To investigate this complex phenomenon, researchers from the UGA/G-INP/CNRS Fluid Dynamics Laboratory (LEGI), in collaboration with scientists from ESRF and ILL, joined forces to address the associated challenges. Led by Dr. Arash Nemati, the team designed an experimental setup in which water vapor, with precisely controlled quality and flow rate, was injected into a naturally heterogeneous porous sample containing artificially introduced fractures.
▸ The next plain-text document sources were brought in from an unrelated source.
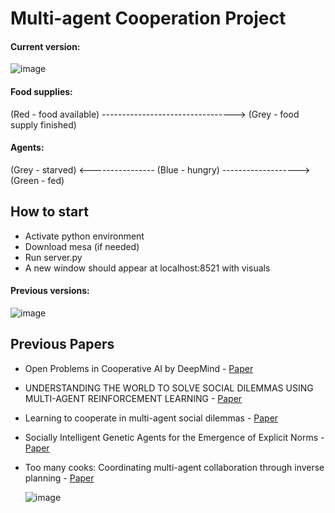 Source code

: # Multi-agent Cooperation Project

#### Current version:  
  
![image](https://github.com/camillemolina1/Ind_project/assets/98462350/7d7b4b65-a425-460b-bcbd-7dd81652c061)

#### Food supplies:  
(Red - food available)  --------------------------------->  (Grey - food supply finished)
#### Agents:  
(Grey - starved)  <----------------  (Blue - hungry)  ------------------->  (Green - fed)   

  
## How to start

+ Activate python environment
+ Download mesa (if needed)
+ Run server.py
+ A new window should appear at localhost:8521 with visuals

#### Previous versions:  
  
![image](https://github.com/camillemolina1/Ind_project/assets/98462350/02b0d9ae-38c3-42d7-97ac-6cbb86173d20)

## Previous Papers

+ Open Problems in Cooperative AI by DeepMind - [Paper](https://arxiv.org/pdf/2012.08630.pdf)  
+ UNDERSTANDING THE WORLD TO SOLVE SOCIAL DILEMMAS USING MULTI-AGENT REINFORCEMENT LEARNING - [Paper](https://arxiv.org/pdf/2305.11358.pdf)
+ Learning to cooperate in multi-agent social dilemmas - [Paper](https://www.researchgate.net/publication/221456198_Learning_to_cooperate_in_multi-agent_social_dilemmas)
+ Socially Intelligent Genetic Agents for the Emergence of Explicit Norms - [Paper](https://niravajmeri.github.io/docs/IJCAI22-SIGA.pdf)
+ Too many cooks: Coordinating multi-agent collaboration through inverse planning - [Paper](https://dspace.mit.edu/bitstream/handle/1721.1/138369/0157.pdf?sequence=2&isAllowed=y)
    
  
    ![image](https://github.com/camillemolina1/Ind_project/assets/98462350/9ce96e66-06f6-4330-8e6e-9b4d9eaaf264)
The condensation experiments were performed using the NeXT-Grenoble instrument at the Institut Laue-Langevin (ILL), exploiting the instrument’s high cold neutron flux to study the condensation in-situ in 4D. To ensure reliable water quantification, neutron imaging calibration was performed beforehand to account for incoherent scattering effects caused by high hydrogen content, using reference measurements and correction techniques. A multimodal imaging approach was employed (Figure 1): first, synchrotron phase-contrast X-ray imaging was used to obtain the microstructure morphology of the media at high resolutions ; Second, fast neutron tomography was used to track water condensation distribution in 4D (3D + time) with unprecedented detail.
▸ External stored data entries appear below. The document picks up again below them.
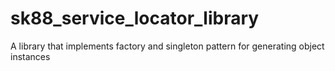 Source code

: # sk88_service_locator_library
A library that implements factory and singleton pattern for generating object instances
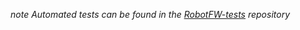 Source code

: _note Automated tests can be found in the
[RobotFW-tests](https://github.com/RIOT-OS/RobotFW-tests/tree/master/tests/periph/uart)
repository_
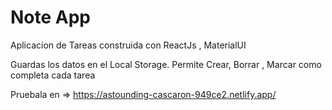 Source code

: # Note App

Aplicacion de Tareas construida con ReactJs , MaterialUI

Guardas los datos en el Local Storage. Permite Crear, Borrar , Marcar como completa cada tarea

Pruebala en => https://astounding-cascaron-949ce2.netlify.app/

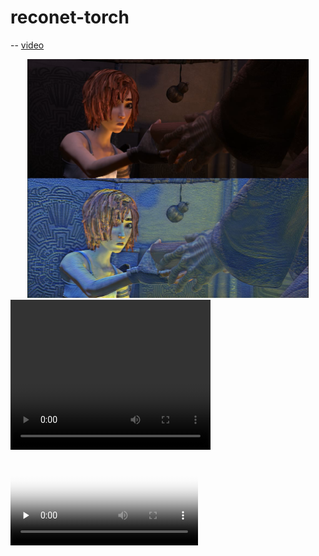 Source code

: # reconet-torch

-- [video](videos/output_shaman_1_concat01_10.avi)



<div align='center'>
  <img src="videos/shanmen1.png" alt="autoportrait" height="382"  width="450"/>
</div>




<video width="320" height="240" controls>
<source src="videos/output_shaman_1_concat01_10.avi" type="video/mp4">
<source src="https://www.runoob.com/try/demo_source/movie.ogg" type="video/ogg">
您的浏览器不支持 HTML5 video 标签。qqqq
</video>


<video id="video" controls="" preload="none" poster="http://img.blog.fandong.me/2017-08-26-Markdown-Advance-Video.jpg">
<source id="mp4" src="http://img.blog.fandong.me/2017-08-26-Markdown-Advance-Video.mp4" type="video/mp4">
</video>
Through correlative analysis of the multimodal datasets, the research team observed the evolution of water condensation within the samples, its interaction with fractures, and its dependence on the porous medium’s microstructure. While fractures acted as primary pathways for vapor migration due to their higher permeability, condensed water preferentially accumulated in the smaller pores of the porous matrix, emphasizing the capillary-driven nature of water migration. Initially, water condensed along fracture surfaces before being absorbed into the matrix through capillarity. Lower-porosity samples exhibited faster propagation of the water condensation front due to their limited absorption capacity. At low vapor flow rates (Figure 2), water accumulated in fractures as patches, whereas higher flow rates kept fractures drier by driving more water into the matrix. Overall, the proposed methodology reliably measured water content, as validated by boundary measurements. Neutron and X-ray imaging further confirmed the critical role of fracture morphology and microstructure in condensation dynamics. These findings are currently used at the base of the development of an advanced multi-physics numerical and analytical tools able to reproduce condensation in porous media.